È legittimo il recesso del datore dal contratto aziendale e il conseguente mancato riconoscimento degli emolumenti aggiuntivi dallo esso previsti. Sono, infatti, intangibili i soli diritti dei lavoratori, derivanti dalla pregressa disciplina più favorevole, già entrati nel loro patrimonio quale corrispettivo di una prestazione già resa, e non anche le mere aspettative sorte sulla base della precedente più favorevole regolamentazione (Corte di Cassazione, Sentenza 11 maggio 2022, n. 14961). La vicenda I giudici di Appello, accogliendo le opposizioni proposte dalla società datrice di lavoro avverso i decreti ingiuntivi ottenuti da alcuni lavoratori nei confronti della stessa, avevano ritenuto non dovuto il pagamento, in favore di tali lavoratori, di emolumenti retributivi aggiuntivi, previsti da un accordo collettivo aziendale dal quale la società aveva dichiarato di voler recedere. Avverso la sentenza hanno proposto ricorso per cassazione i lavoratori, sostenendo l’illegittimità o inefficacia del recesso datoriale rispetto a diritti accessori e prestazioni integrative con carattere di diritti quesiti non suscettibili di modifica nel tempo. La pronuncia della Corte Sul punto la Corte di legittimità ha richiamato il consolidato indirizzo in tema di recesso dal contratto aziendale, il quale prevede che il contratto collettivo privo di un termine di efficacia non possa vincolare indefinitamente tutte le parti contraenti. Di conseguenza a tale contratto si applica la regola secondo cui il recesso unilaterale comporta l’estinzione di qualsiasi rapporto di durata a tempo indeterminato, ed è previsto al fine di evitare, nel rispetto dei criteri di buona fede e correttezza nell’esecuzione del contratto, il carattere perpetuo del vincolo.

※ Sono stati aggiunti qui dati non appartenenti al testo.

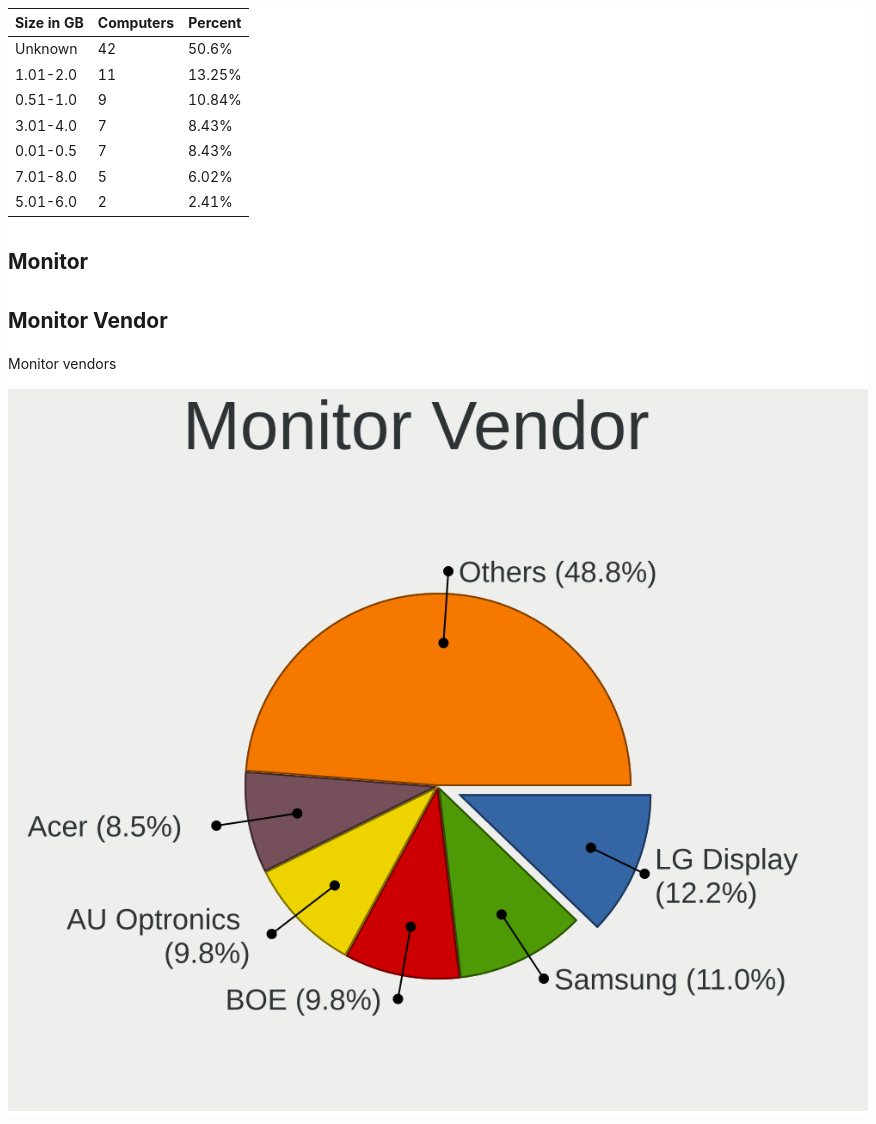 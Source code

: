 | Size in GB | Computers | Percent |
|------------|-----------|---------|
| Unknown    | 42        | 50.6%   |
| 1.01-2.0   | 11        | 13.25%  |
| 0.51-1.0   | 9         | 10.84%  |
| 3.01-4.0   | 7         | 8.43%   |
| 0.01-0.5   | 7         | 8.43%   |
| 7.01-8.0   | 5         | 6.02%   |
| 5.01-6.0   | 2         | 2.41%   |

Monitor
-------

Monitor Vendor
--------------

Monitor vendors

![Monitor Vendor](./images/pie_chart/mon_vendor.svg)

Secondo quanto rilevato dai giudici, difatti, con riguardo ai contratti aziendali, il singolo datore di lavoro può operare il recesso unilaterale, il quale estingue qualsiasi rapporto di durata a tempo indeterminato, come nella fattispecie, in cui il contratto aziendale aveva un termine di durata ma era stato applicato spontaneamente dalle parti dopo lo scadenza del termine stesso. Tale contratto, non sussistendo la rinnovazione tacita, era da considerare, dunque, a tempo indeterminato.

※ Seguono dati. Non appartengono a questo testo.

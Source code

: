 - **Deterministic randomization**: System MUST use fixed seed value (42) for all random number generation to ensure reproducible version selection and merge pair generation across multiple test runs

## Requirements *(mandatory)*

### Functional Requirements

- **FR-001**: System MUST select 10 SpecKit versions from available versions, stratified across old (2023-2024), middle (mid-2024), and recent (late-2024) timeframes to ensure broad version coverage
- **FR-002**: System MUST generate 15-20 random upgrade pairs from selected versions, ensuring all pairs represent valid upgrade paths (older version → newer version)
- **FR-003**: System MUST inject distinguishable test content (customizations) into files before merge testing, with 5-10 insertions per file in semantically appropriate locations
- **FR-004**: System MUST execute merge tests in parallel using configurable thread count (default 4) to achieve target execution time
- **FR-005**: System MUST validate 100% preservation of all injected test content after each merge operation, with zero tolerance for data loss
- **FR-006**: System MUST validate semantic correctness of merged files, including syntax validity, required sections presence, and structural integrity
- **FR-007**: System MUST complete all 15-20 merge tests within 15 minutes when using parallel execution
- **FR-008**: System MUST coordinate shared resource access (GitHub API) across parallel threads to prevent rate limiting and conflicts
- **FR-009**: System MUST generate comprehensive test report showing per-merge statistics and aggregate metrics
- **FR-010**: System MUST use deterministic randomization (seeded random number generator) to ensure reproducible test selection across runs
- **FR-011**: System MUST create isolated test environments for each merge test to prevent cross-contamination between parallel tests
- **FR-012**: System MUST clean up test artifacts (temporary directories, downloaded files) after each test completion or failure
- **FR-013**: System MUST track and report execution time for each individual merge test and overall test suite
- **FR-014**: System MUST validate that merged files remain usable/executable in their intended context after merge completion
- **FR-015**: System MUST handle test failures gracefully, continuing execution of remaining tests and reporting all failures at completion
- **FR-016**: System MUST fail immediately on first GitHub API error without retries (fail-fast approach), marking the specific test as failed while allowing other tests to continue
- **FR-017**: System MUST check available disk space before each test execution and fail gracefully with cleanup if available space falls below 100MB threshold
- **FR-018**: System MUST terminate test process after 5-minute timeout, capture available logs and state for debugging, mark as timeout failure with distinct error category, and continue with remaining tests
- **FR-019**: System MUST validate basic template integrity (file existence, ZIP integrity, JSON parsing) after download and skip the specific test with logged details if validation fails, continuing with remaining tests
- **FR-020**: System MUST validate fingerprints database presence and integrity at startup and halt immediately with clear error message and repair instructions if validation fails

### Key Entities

La mancata corresponsione degli emolumenti aggiuntivi previsti dal richiamato contratto aziendale non dava luogo, pertanto, alla violazione del principio costituzionale della giusta retribuzione, comprendente solo la retribuzione base integrata dalla indennità di contingenza e non anche gli emolumenti aggiuntivi.

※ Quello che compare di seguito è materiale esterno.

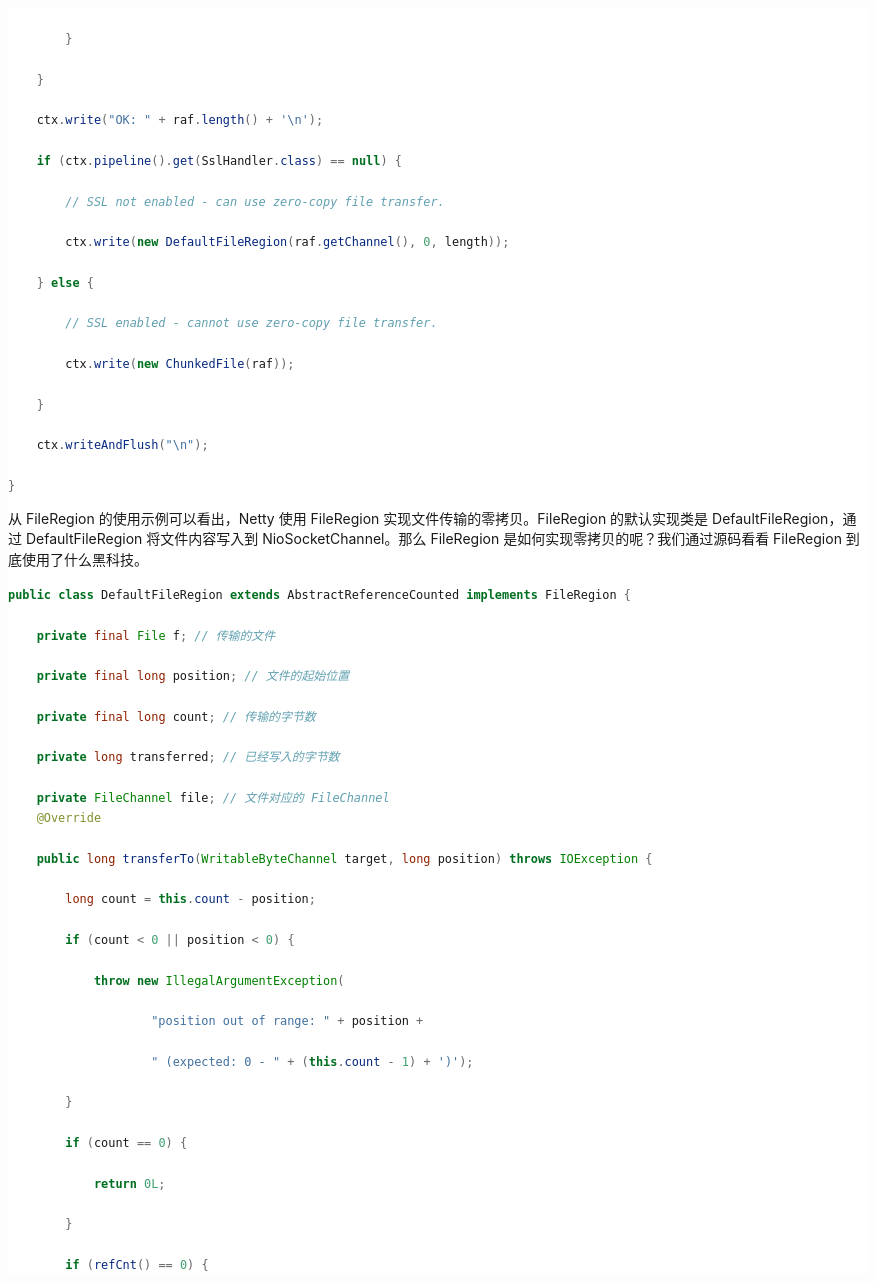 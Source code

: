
 ```java

        }

    }

    ctx.write("OK: " + raf.length() + '\n');

    if (ctx.pipeline().get(SslHandler.class) == null) {

        // SSL not enabled - can use zero-copy file transfer.

        ctx.write(new DefaultFileRegion(raf.getChannel(), 0, length));

    } else {

        // SSL enabled - cannot use zero-copy file transfer.

        ctx.write(new ChunkedFile(raf));

    }

    ctx.writeAndFlush("\n");

}
```
从 FileRegion 的使用示例可以看出，Netty 使用 FileRegion 实现文件传输的零拷贝。FileRegion 的默认实现类是 DefaultFileRegion，通过 DefaultFileRegion 将文件内容写入到 NioSocketChannel。那么 FileRegion 是如何实现零拷贝的呢？我们通过源码看看 FileRegion 到底使用了什么黑科技。
```java
public class DefaultFileRegion extends AbstractReferenceCounted implements FileRegion {

    private final File f; // 传输的文件

    private final long position; // 文件的起始位置

    private final long count; // 传输的字节数

    private long transferred; // 已经写入的字节数

    private FileChannel file; // 文件对应的 FileChannel
    @Override

    public long transferTo(WritableByteChannel target, long position) throws IOException {

        long count = this.count - position;

        if (count < 0 || position < 0) {

            throw new IllegalArgumentException(

                    "position out of range: " + position +

                    " (expected: 0 - " + (this.count - 1) + ')');

        }

        if (count == 0) {

            return 0L;

        }

        if (refCnt() == 0) {

```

Ne consegue che, in caso di disdetta del contratto aziendale, quale quello del caso in esame, i diritti dei lavoratori, derivanti dalla pregressa disciplina più favorevole, sono intangibili solo se siano già entrati nel patrimonio di questi, come corrispettivo di una prestazione già resa o di una fase del rapporto già esaurita, e non anche quando corrispondano a mere aspettative sorte in ragione della precedente più favorevole regolamentazione.